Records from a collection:
..........

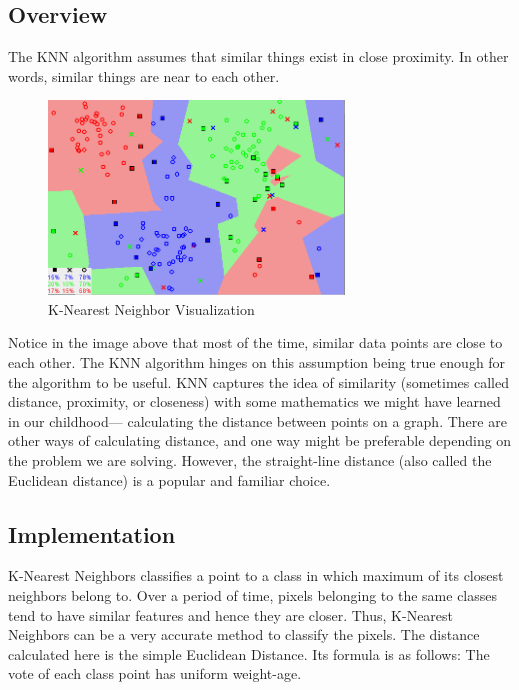 \documentclass[12pt, a4paper]{report}
\begin{document}
\subsection{Overview}
The KNN algorithm assumes that similar things exist in close proximity. In other words, similar things are near to each other.
\begin{figure}[h]
\centering
\includegraphics[width=0.7\textwidth]{knnone.png}
\caption{K-Nearest Neighbor Visualization}
\end{figure}
Notice in the image above that most of the time, similar data points are close to each other. The KNN algorithm hinges on this assumption being true enough for the algorithm to be useful. KNN captures the idea of similarity (sometimes called distance, proximity, or closeness) with some mathematics we might have learned in our childhood— calculating the distance between points on a graph. There are other ways of calculating distance, and one way might be preferable depending on the problem we are solving. However, the straight-line distance (also called the Euclidean distance) is a popular and familiar choice.

\subsection{Implementation}
K-Nearest Neighbors  classifies a point to a class in which maximum of its closest neighbors belong to. Over a period of time, pixels belonging to the same classes tend to have similar features and hence they are closer. Thus, K-Nearest Neighbors can be a very accurate method to classify the pixels. The distance calculated here is the simple Euclidean Distance. Its formula is as follows:
The vote of each class point has uniform weight-age.
\end{document}
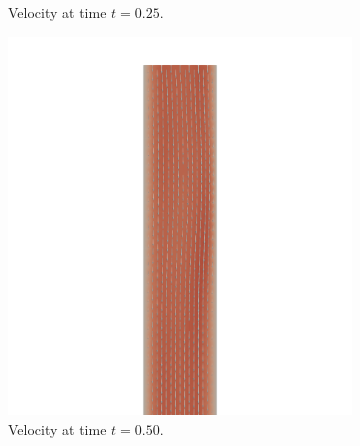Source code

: \documentclass[a4paper,11pt,oneside]{book}
\begin{document}
\begin{figure}[h!]
\begin{subfigure}[b]{0.5\linewidth}
        \centering 
    \caption{Velocity at time $t = 0.25$.} 
    \label{fig3:b} 
    \vspace{4ex}
  \end{subfigure} 
  \begin{subfigure}[b]{0.5\linewidth}
    \centering
    \includegraphics[width=1.2\linewidth]{images/velocity_50_050.png} 
        \centering
    \caption{Velocity at time $t = 0.50$.} 
    \label{fig3:c} 
  \end{subfigure}%
  \begin{subfigure}[b]{0.5\linewidth}
    \centering

\end{subfigure}
\end{figure}
\end{document}
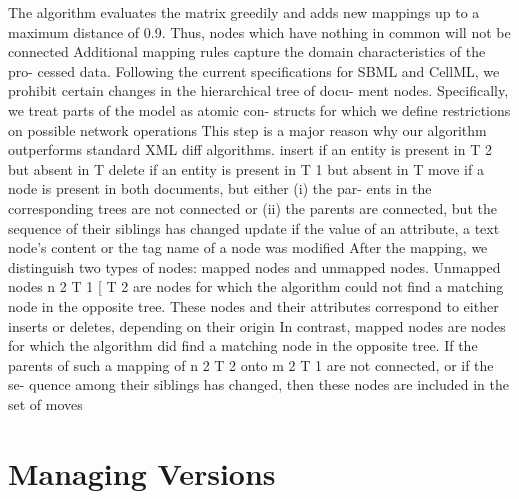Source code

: \begin{itemize}
		\subitem The algorithm evaluates the matrix greedily and adds new mappings up to a maximum distance of 0.9. Thus, nodes which have nothing in common will not be connected 
		\subitem Additional mapping rules capture the domain characteristics of the pro- cessed data. Following the current specifications for SBML and CellML, we prohibit certain changes in the hierarchical tree of docu- ment nodes. Specifically, we treat parts of the model as atomic con- structs for which we define restrictions on possible network operations 
		\subitem This step is a major reason why our algorithm outperforms standard XML diff algorithms. 
		\subitem insert if an entity is present in T 2 but absent in T 
		\subitem delete if an entity is present in T 1 but absent in T 
		\subitem move if a node is present in both documents, but either (i) the par- ents in the corresponding trees are not connected or (ii) the parents are connected, but the sequence of their siblings has changed 
		\subitem update if the value of an attribute, a text node's content or the tag name of a node was modified
		\subitem After the mapping, we distinguish two types of nodes: mapped nodes and unmapped nodes. Unmapped nodes n 2 T 1 [ T 2 are nodes for which the algorithm could not find a matching node in the opposite tree. These nodes and their attributes correspond to either inserts or deletes, depending on their origin 
		\subitem In contrast, mapped nodes are nodes for which the algorithm did find a matching node in the opposite tree. If the parents of such a mapping of n 2 T 2 onto m 2 T 1 are not connected, or if the se- quence among their siblings has changed, then these nodes are included in the set of moves 
	\end{itemize}
	
\section{Managing Versions}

..........

Quote the data above in full and without alteration; skip the pictures.

 \documentclass[12pt, a4paper]{report}
\begin{document}
\subsection{Overview}
The KNN algorithm assumes that similar things exist in close proximity. In other words, similar things are near to each other.
\begin{figure}[h]
\centering
\includegraphics[width=0.7\textwidth]{knnone.png}
\caption{K-Nearest Neighbor Visualization}
\end{figure}
Notice in the image above that most of the time, similar data points are close to each other. The KNN algorithm hinges on this assumption being true enough for the algorithm to be useful. KNN captures the idea of similarity (sometimes called distance, proximity, or closeness) with some mathematics we might have learned in our childhood— calculating the distance between points on a graph. There are other ways of calculating distance, and one way might be preferable depending on the problem we are solving. However, the straight-line distance (also called the Euclidean distance) is a popular and familiar choice.

\subsection{Implementation}
K-Nearest Neighbors  classifies a point to a class in which maximum of its closest neighbors belong to. Over a period of time, pixels belonging to the same classes tend to have similar features and hence they are closer. Thus, K-Nearest Neighbors can be a very accurate method to classify the pixels. The distance calculated here is the simple Euclidean Distance. Its formula is as follows:
The vote of each class point has uniform weight-age.
\end{document}
Source code

: \documentclass[a4paper,11pt,oneside]{book}
\begin{document}
\begin{figure}[h!]
\begin{subfigure}[b]{0.5\linewidth}
        \centering 
    \caption{Velocity at time $t = 0.25$.} 
    \label{fig3:b} 
    \vspace{4ex}
  \end{subfigure} 
  \begin{subfigure}[b]{0.5\linewidth}
    \centering
    \includegraphics[width=1.2\linewidth]{images/velocity_50_050.png} 
        \centering
    \caption{Velocity at time $t = 0.50$.} 
    \label{fig3:c} 
  \end{subfigure}%
  \begin{subfigure}[b]{0.5\linewidth}
    \centering

\end{subfigure}
\end{figure}
\end{document}
Source code

: \begin{itemize}
		\subitem The algorithm evaluates the matrix greedily and adds new mappings up to a maximum distance of 0.9. Thus, nodes which have nothing in common will not be connected 
		\subitem Additional mapping rules capture the domain characteristics of the pro- cessed data. Following the current specifications for SBML and CellML, we prohibit certain changes in the hierarchical tree of docu- ment nodes. Specifically, we treat parts of the model as atomic con- structs for which we define restrictions on possible network operations 
		\subitem This step is a major reason why our algorithm outperforms standard XML diff algorithms. 
		\subitem insert if an entity is present in T 2 but absent in T 
		\subitem delete if an entity is present in T 1 but absent in T 
		\subitem move if a node is present in both documents, but either (i) the par- ents in the corresponding trees are not connected or (ii) the parents are connected, but the sequence of their siblings has changed 
		\subitem update if the value of an attribute, a text node's content or the tag name of a node was modified
		\subitem After the mapping, we distinguish two types of nodes: mapped nodes and unmapped nodes. Unmapped nodes n 2 T 1 [ T 2 are nodes for which the algorithm could not find a matching node in the opposite tree. These nodes and their attributes correspond to either inserts or deletes, depending on their origin 
		\subitem In contrast, mapped nodes are nodes for which the algorithm did find a matching node in the opposite tree. If the parents of such a mapping of n 2 T 2 onto m 2 T 1 are not connected, or if the se- quence among their siblings has changed, then these nodes are included in the set of moves 
	\end{itemize}
	
\section{Managing Versions}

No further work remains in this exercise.